> [Problem requirements]
Unless a line falls after the one with "(verbe modal +", retype it exactly from the records below; leave out all pictures.

(Available data Opens)

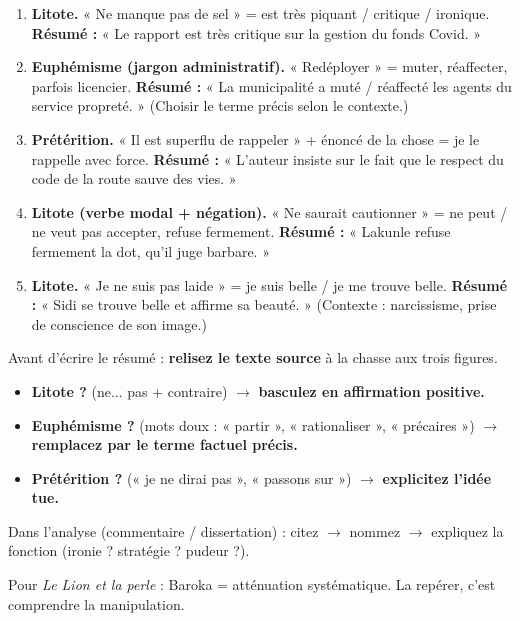 \documentclass[11pt]{article}
\newcommand{\cle}[1]{{\popxbold\color{popdark}#1}}
\begin{document}
\begin{corrige}
\begin{enumerate}
    \item \textbf{Litote.} « Ne manque pas de sel » = est très piquant / critique / ironique. \textbf{Résumé :} « Le rapport est très critique sur la gestion du fonds Covid. »
    \item \textbf{Euphémisme (jargon administratif).} « Redéployer » = muter, réaffecter, parfois licencier. \textbf{Résumé :} « La municipalité a muté / réaffecté les agents du service propreté. » (Choisir le terme précis selon le contexte.)
    \item \textbf{Prétérition.} « Il est superflu de rappeler » + énoncé de la chose = je le rappelle avec force. \textbf{Résumé :} « L'auteur insiste sur le fait que le respect du code de la route sauve des vies. »
    \item \textbf{Litote (verbe modal + négation).} « Ne saurait cautionner » = ne peut / ne veut pas accepter, refuse fermement. \textbf{Résumé :} « Lakunle refuse fermement la dot, qu'il juge barbare. »
    \item \textbf{Litote.} « Je ne suis pas laide » = je suis belle / je me trouve belle. \textbf{Résumé :} « Sidi se trouve belle et affirme sa beauté. » (Contexte : narcissisme, prise de conscience de son image.)
\end{enumerate}
\end{corrige}

\begin{aretenir}
\cle{Avant d'écrire le résumé :} \textbf{relisez le texte source} à la chasse aux trois figures.
\begin{itemize}
    \item \textbf{Litote ?} (ne... pas + contraire) $\rightarrow$ \textbf{basculez en affirmation positive.}
    \item \textbf{Euphémisme ?} (mots doux : « partir », « rationaliser », « précaires ») $\rightarrow$ \textbf{remplacez par le terme factuel précis.}
    \item \textbf{Prétérition ?} (« je ne dirai pas », « passons sur ») $\rightarrow$ \textbf{explicitez l'idée tue.}
\end{itemize}
\cle{Dans l'analyse (commentaire / dissertation) :} citez $\rightarrow$ nommez $\rightarrow$ expliquez la fonction (ironie ? stratégie ? pudeur ?).

\cle{Pour \emph{Le Lion et la perle} :} Baroka = atténuation systématique. La repérer, c'est comprendre la manipulation.
\end{aretenir}
\end{document}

(Available data Closes)

> [Answer section]
 \documentclass[11pt]{article}
\newcommand{\cle}[1]{{\popxbold\color{popdark}#1}}
\begin{document}
\begin{corrige}
\begin{enumerate}
    \item \textbf{Litote.} « Ne manque pas de sel » = est très piquant / critique / ironique. \textbf{Résumé :} « Le rapport est très critique sur la gestion du fonds Covid. »
    \item \textbf{Euphémisme (jargon administratif).} « Redéployer » = muter, réaffecter, parfois licencier. \textbf{Résumé :} « La municipalité a muté / réaffecté les agents du service propreté. » (Choisir le terme précis selon le contexte.)
    \item \textbf{Prétérition.} « Il est superflu de rappeler » + énoncé de la chose = je le rappelle avec force. \textbf{Résumé :} « L'auteur insiste sur le fait que le respect du code de la route sauve des vies. »
    \item \textbf{Litote (verbe modal + négation).} « Ne saurait cautionner » = ne peut / ne veut pas accepter, refuse fermement. \textbf{Résumé :} « Lakunle refuse fermement la dot, qu'il juge barbare. »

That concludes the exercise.